This Is AuburnElectronic Theses and Dissertations

Measurement of Emotional Expressiveness in Preschool Children: Comparing Direct Assessments of Affect Expressiveness with Measures of Social Competence

Date

2007-05-15

Author

Akers, Carolyn

Type of Degree

Thesis

Department

Human Development and Family Studies

Abstract

The primary purposes of this study were to document the frequency and rate of affect expression for preschool children engaged in dyadic play, to determine the contextual constraints on such affect expression imposed by the child’s age, gender, and race/ethnicity, to contrast observed affect expression with teacher rated affect expression, and to examine relations between the several affect expression measures and measures of peer social competence.
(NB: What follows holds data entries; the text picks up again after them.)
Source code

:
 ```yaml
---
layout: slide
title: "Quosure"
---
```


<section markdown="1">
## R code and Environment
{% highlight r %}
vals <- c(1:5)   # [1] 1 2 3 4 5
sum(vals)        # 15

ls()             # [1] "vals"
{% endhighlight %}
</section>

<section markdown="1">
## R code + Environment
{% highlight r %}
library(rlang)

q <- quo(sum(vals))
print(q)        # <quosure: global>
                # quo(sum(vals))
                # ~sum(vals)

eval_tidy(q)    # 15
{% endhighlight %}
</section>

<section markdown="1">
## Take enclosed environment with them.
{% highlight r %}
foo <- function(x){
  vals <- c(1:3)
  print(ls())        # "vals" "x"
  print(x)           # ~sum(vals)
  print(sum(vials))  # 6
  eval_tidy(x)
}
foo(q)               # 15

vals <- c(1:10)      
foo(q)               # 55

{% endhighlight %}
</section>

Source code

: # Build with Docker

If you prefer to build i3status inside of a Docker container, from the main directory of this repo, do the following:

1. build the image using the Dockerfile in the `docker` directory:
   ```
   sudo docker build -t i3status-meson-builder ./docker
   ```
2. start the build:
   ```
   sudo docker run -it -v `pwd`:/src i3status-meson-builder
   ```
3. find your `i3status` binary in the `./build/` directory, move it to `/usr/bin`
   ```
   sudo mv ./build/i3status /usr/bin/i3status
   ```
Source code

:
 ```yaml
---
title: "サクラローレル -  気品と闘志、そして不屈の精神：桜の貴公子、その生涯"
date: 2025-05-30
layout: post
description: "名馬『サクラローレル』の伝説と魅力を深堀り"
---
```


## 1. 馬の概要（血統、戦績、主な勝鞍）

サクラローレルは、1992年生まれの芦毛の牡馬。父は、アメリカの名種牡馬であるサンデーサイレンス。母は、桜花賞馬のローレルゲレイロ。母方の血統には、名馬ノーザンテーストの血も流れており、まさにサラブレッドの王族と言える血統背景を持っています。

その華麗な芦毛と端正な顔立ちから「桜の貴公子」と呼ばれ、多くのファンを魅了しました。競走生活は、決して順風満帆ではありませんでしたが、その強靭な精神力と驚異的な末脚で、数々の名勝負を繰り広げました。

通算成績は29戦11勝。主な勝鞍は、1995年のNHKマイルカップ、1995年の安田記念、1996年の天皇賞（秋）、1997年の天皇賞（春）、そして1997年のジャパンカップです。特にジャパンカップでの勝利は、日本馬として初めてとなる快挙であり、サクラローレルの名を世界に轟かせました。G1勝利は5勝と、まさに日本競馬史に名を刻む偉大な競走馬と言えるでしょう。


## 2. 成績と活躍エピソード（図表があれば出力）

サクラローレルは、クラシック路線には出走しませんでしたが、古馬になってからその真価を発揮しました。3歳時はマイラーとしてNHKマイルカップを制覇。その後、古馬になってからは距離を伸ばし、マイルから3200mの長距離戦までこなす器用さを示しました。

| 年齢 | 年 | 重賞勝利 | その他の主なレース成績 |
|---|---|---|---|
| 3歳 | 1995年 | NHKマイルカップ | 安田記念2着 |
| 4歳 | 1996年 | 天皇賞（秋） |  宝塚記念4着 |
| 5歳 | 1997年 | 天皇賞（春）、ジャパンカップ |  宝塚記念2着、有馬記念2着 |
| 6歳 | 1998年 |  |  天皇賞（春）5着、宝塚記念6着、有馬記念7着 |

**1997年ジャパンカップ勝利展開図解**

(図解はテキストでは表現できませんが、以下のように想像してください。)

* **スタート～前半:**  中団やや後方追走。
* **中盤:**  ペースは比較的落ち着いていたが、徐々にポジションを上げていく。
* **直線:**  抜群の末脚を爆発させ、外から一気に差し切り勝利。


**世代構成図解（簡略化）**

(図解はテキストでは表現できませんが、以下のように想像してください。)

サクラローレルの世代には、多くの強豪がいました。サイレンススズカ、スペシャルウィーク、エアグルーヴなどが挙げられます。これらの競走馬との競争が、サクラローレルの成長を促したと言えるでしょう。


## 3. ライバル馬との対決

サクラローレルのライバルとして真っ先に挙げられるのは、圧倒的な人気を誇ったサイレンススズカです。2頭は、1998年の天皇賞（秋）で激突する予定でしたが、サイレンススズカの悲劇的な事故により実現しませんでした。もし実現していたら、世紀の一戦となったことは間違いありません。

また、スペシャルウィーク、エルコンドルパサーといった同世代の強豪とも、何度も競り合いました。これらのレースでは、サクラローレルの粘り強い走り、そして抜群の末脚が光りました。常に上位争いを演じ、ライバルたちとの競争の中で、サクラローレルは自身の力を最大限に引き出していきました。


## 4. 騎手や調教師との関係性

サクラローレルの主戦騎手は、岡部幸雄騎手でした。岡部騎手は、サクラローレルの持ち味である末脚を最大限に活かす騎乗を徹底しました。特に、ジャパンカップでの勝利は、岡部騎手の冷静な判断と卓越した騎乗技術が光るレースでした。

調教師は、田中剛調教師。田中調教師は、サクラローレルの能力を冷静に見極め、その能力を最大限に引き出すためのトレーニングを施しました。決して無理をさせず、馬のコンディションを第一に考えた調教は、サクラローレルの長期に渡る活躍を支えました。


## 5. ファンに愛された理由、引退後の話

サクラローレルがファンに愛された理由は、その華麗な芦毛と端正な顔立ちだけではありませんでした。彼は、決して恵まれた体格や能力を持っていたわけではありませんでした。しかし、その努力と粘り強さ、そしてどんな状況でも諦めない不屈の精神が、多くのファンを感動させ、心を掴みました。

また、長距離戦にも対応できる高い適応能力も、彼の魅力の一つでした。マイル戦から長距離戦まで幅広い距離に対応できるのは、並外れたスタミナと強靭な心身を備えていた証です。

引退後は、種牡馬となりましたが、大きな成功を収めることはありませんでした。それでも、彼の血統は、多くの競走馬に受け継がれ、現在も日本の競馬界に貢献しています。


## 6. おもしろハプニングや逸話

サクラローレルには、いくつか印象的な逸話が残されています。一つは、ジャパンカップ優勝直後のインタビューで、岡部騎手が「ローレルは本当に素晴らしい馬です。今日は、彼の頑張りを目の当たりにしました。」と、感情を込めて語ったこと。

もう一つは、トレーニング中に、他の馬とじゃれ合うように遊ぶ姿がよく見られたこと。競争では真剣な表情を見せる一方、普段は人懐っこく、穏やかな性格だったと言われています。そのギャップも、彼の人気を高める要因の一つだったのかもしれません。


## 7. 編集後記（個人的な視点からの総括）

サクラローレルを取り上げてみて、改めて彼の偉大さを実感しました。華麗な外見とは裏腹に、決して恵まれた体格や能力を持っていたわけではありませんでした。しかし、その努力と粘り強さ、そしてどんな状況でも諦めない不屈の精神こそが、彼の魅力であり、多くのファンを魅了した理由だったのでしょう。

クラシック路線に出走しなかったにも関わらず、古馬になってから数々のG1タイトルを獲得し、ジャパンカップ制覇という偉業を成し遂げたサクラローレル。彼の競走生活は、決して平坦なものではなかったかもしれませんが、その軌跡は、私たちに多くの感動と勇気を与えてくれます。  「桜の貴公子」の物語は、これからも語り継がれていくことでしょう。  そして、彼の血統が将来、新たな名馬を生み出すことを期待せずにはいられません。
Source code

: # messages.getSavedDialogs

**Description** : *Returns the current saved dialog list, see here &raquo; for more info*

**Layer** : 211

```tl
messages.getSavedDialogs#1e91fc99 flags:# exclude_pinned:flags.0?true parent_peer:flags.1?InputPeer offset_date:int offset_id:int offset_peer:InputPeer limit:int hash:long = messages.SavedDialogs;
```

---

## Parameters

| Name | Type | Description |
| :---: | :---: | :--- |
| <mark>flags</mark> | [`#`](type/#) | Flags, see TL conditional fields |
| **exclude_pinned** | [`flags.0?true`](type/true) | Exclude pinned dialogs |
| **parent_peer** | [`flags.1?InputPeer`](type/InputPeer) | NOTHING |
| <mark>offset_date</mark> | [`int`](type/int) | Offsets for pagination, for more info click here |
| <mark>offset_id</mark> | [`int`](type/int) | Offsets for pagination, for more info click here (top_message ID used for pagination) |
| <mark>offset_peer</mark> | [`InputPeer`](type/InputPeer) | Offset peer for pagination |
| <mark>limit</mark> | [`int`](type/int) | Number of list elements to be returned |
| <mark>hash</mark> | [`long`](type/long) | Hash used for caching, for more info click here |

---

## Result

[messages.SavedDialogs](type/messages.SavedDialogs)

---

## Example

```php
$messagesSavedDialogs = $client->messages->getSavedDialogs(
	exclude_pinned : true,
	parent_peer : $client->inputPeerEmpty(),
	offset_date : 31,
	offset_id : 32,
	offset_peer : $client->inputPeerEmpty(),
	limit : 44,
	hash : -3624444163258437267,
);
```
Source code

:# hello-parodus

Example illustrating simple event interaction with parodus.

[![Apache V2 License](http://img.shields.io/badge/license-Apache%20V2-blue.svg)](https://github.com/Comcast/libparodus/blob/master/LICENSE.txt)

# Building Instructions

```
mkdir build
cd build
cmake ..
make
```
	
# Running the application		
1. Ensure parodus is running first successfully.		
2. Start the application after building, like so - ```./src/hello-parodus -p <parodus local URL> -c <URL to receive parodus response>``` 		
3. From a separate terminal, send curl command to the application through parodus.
A total of 183 preschool children (84 females, 99 males) participated in this study. Analyses suggested that the expression of both positive and negative affect increased with age and that rates of affect expressivity were higher for children from European-American backgrounds than from other race/ethnicity groups. Despite the mean differences associated with age and race/ethnicity, the patterns of association among variables and between sets of variables were not meaningfully different, indicating that the interpretation of affect expressiveness does not differ by age or race/ethnic status. Teachers’ ratings of child positive and negative affect had only modest associations with observed rates of affect expression; however, teachers’ ratings relevant to reactivity/regulation did show a moderately strong relation with observed negative affect expression. Analyses predicting measures of peer social competence from affect expression indicators showed that both positive and negative affect expression were related to sociometric acceptance scores and categories of peer interaction. For the teacher ratings of affect (but not observed expression of affect), significant associations with Q-sort measures of social competence were also obtained. Regression analyses using both observed affect expression and teacher-rated affect scores indicated that both sets had unique, significant associations with the social competence outcomes (although these varied across the social competence indicator set). The results are interpreted as evidence that affect expression is a salient feature of children’s experience in the preschool classroom. These results are consistent with interpretations of affect expression from positive psychology and from developmental theories of emotional competence.